Today, let’s talk about commercial real estate. Now, the main topic here is:
- Is commercial real estate ready to crash? Or is it crashing?
- How would you compare it to the 2008 residential crash?
- When was the last time commercial real estate crashed?
- And where is the money flowing out of commercial?
I’ll give you my final thoughts at the end. Welcome back to the Shawn Realty podcast!
So, I was just reading some articles. Basically, commercial buildings, specifically office buildings, are selling at like 40%, 45%, even 85% loss compared to the last purchase price. Let’s dive into May 6, 2024: commercial Worcester foreclosures spike 117% as stress mounts.
In March 2024, California had 187, New York 61, Florida 60, Texas 55, New Jersey 42, Pennsylvania 27, Georgia 21, Ohio 19, Connecticut 18, and Illinois 17 foreclosures. That’s quite a bit of foreclosures. If you see this graph, since 2014, probably since the 2008 market crash, commercial properties were foreclosed around 2014 because that’s when the loans were due, I’m sure. Then it went down, and in 2020, right at the pandemic, it hit its lowest and now it’s going back up. People who bought commercial buildings from 2018, 2019, 2020, they’re going to be the ones that get hurt the most.
One more thing: The Starwood Real Estate Income Trust, a commercial investment fund, is in trouble, but this article is behind a paywall. So, I briefly read it; it’s pretty much the same thing, three different examples of buildings selling for probably half of what they paid for. So, it makes me wonder if it’s just one individual losing that kind of money, let’s say $40 million, just shaking it off and moving on with life. But if a bunch of investors put money into it, what happens to them?
I’m more concerned about the local banks. My understanding is that local banks heavily invested in commercial real estate, and their loans typically have shorter due times, not like 30 years like residential, they can be seven years, they can be ten years (up to 20 years).
Based on what I know, especially right in the middle of downtown, those big office buildings, the leasing space, the demand is just not there. Too much supply, as far as I know. The owners of buildings, they have to pay back the loan. Then what do you do? You either have to sell at a loss or go into foreclosure, right?
The last time about a 40% loss was actually 2008, ’09, ’10, that was residential. The homes were losing that kind of value at the time. The average was about 35%. One main key point that I wanted to bring up in this video is that when this commercial risk-taker money is coming into residential, what I mean by that is some of these REITs, the investment groups, the capital funds, if they are diversified in commercial and residential, they’re losing, they’re bleeding money on the commercial, especially office buildings, but they’re doing fine in the residential, right? They’re now realizing residential commercial side is where they need to put the money into.
That’s why, like you know, Blackstone is one of the biggest ones in the world; they’ve been buying up residential quite a bit, even single-family homes, multiplexes, apartments, you name it. That’s why the residential market, the demand is so high; that’s why some of the first-time home buyers cannot even buy because you can’t compete against these big fund buyers. There’s so much investor money out there. I always want to advocate for individual homeownership rather than a bunch of companies owning thousands of homes. I actually told one of my commercial building buyers to wait. That was about a year, year and a half ago.
Two different markets for office buildings: one in downtown and one suburban. Now in, you know, suburban office market, I would think that it’s going to do a little bit better. As long as there’s a demand for it and it’s midsize, it’s fine. But if it’s huge, if it requires downtown pre-pandemic, a bunch of people going to downtown, if that’s not coming back, I don’t see how commercial market in downtown office buildings can come back. I just don’t see it. People aren’t going back.
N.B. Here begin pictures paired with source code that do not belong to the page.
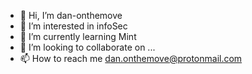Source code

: - 👋 Hi, I’m dan-onthemove
- 👀 I’m interested in infoSec
- 🌱 I’m currently learning Mint
- 💞️ I’m looking to collaborate on ...
- 📫 How to reach me dan.onthemove@protonmail.com 

<!---
Dan-onthemove/Dan-onthemove is a ✨ special ✨ repository because its `README.md` (this file) appears on your GitHub profile.
You can click the Preview link to take a look at your changes.
--->
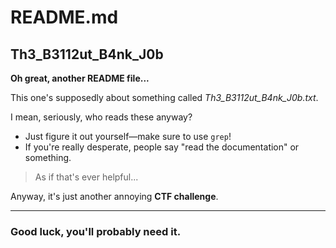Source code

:# README.md

## Th3_B3112ut_B4nk_J0b

**Oh great, another README file...**

This one's supposedly about something called *Th3_B3112ut_B4nk_J0b.txt*.

I mean, seriously, who reads these anyway?

- Just figure it out yourself—make sure to use `grep`!
- If you're really desperate, people say "read the documentation" or something.

> As if that's ever helpful...

Anyway, it's just another annoying **CTF challenge**.

---

### Good luck, you'll probably need it.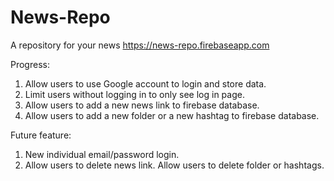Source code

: # News-Repo
A repository for your news
https://news-repo.firebaseapp.com

Progress:
1. Allow users to use Google account to login and store data.
2. Limit users without logging in to only see log in page.
3. Allow users to add a new news link to firebase database.
4. Allow users to add a new folder or a new hashtag to firebase database.

Future feature:
1. New individual email/password login.
2. Allow users to delete news link.
Allow users to delete folder or hashtags.
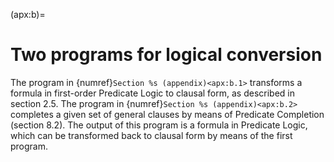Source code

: <!--H2: Chapter/Appendix B-->
(apx:b)=
# Two programs for logical conversion #

The program in {numref}`Section %s (appendix)<apx:b.1>` transforms a formula in first-order Predicate Logic to clausal form, as described in section 2.5. The program in {numref}`Section %s (appendix)<apx:b.2>` completes a given set of general clauses by means of Predicate Completion (section 8.2). The output of this program is a formula in Predicate Logic, which can be transformed back to clausal form by means of the first program.
<!--appendix B.1 appendix B.2-->

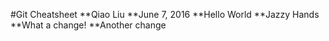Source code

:#Git Cheatsheet
**Qiao Liu
**June 7, 2016
**Hello World
**Jazzy Hands
**What a change!
**Another change
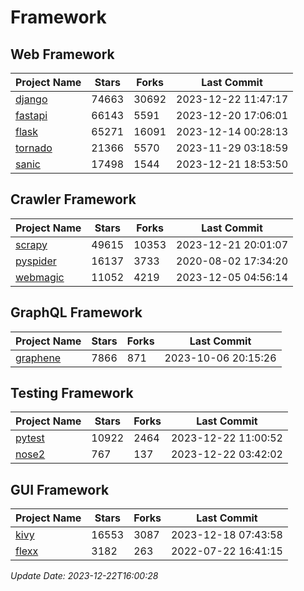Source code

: # Framework

## Web Framework
| Project Name | Stars | Forks | Last Commit |
| ------------ | ----- | ----- | ----------- |
| [django](https://github.com/django/django) | 74663 | 30692 | 2023-12-22 11:47:17 |
| [fastapi](https://github.com/tiangolo/fastapi) | 66143 | 5591 | 2023-12-20 17:06:01 |
| [flask](https://github.com/pallets/flask) | 65271 | 16091 | 2023-12-14 00:28:13 |
| [tornado](https://github.com/tornadoweb/tornado) | 21366 | 5570 | 2023-11-29 03:18:59 |
| [sanic](https://github.com/sanic-org/sanic) | 17498 | 1544 | 2023-12-21 18:53:50 |

## Crawler Framework
| Project Name | Stars | Forks | Last Commit |
| ------------ | ----- | ----- | ----------- |
| [scrapy](https://github.com/scrapy/scrapy) | 49615 | 10353 | 2023-12-21 20:01:07 |
| [pyspider](https://github.com/binux/pyspider) | 16137 | 3733 | 2020-08-02 17:34:20 |
| [webmagic](https://github.com/code4craft/webmagic) | 11052 | 4219 | 2023-12-05 04:56:14 |

## GraphQL Framework
| Project Name | Stars | Forks | Last Commit |
| ------------ | ----- | ----- | ----------- |
| [graphene](https://github.com/graphql-python/graphene) | 7866 | 871 | 2023-10-06 20:15:26 |

## Testing Framework
| Project Name | Stars | Forks | Last Commit |
| ------------ | ----- | ----- | ----------- |
| [pytest](https://github.com/pytest-dev/pytest) | 10922 | 2464 | 2023-12-22 11:00:52 |
| [nose2](https://github.com/nose-devs/nose2) | 767 | 137 | 2023-12-22 03:42:02 |

## GUI Framework
| Project Name | Stars | Forks | Last Commit |
| ------------ | ----- | ----- | ----------- |
| [kivy](https://github.com/kivy/kivy) | 16553 | 3087 | 2023-12-18 07:43:58 |
| [flexx](https://github.com/flexxui/flexx) | 3182 | 263 | 2022-07-22 16:41:15 |

*Update Date: 2023-12-22T16:00:28*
First of all, the cities have to be safer so that people will feel safe to go downtown. And at the same time, companies have to come back downtown. But in the last two, three years, most of the companies are leaving downtown, which is a problem because of their employees’ safety issue. Until the office space supply goes down or demand goes up, I don’t see this office building real estate coming back, and I think it’s going to crash even more until this supply and demand balance is out. It’s almost like a silent market crash because many of the commercial real estate people that I interact with on Twitter, now at the X, the ones that are doing well are the ones that are buying the multifamily buildings and selling multifamily buildings or industrial warehouses; they’re doing great it seems. But when it comes to office buildings, this is where people don’t want to talk about it because there are big losses there. But that’s what’s happening in 2024, in my opinion.
Final thoughts: More money is coming into residential, and that’s where money is coming in. That’s why residential is doing great, and they’re talking about the rent keep going up, prices keep going up even at the high-interest rate. When the mortgage interest goes up, that doesn’t affect the cash buyers. If the capital fund group is cash buyers, more likely they gather people’s money. They don’t care what the interest rate is. It only hurts the small people, just regular home buyers hurt the most. Don’t blame the realtors or real estate agents here because it’s monetary policy that’s hurting people. That was my thought. Commercial money coming into residential real estate is raising the demand for residential, getting more competitive, while the commercial real estate is slowly crashing.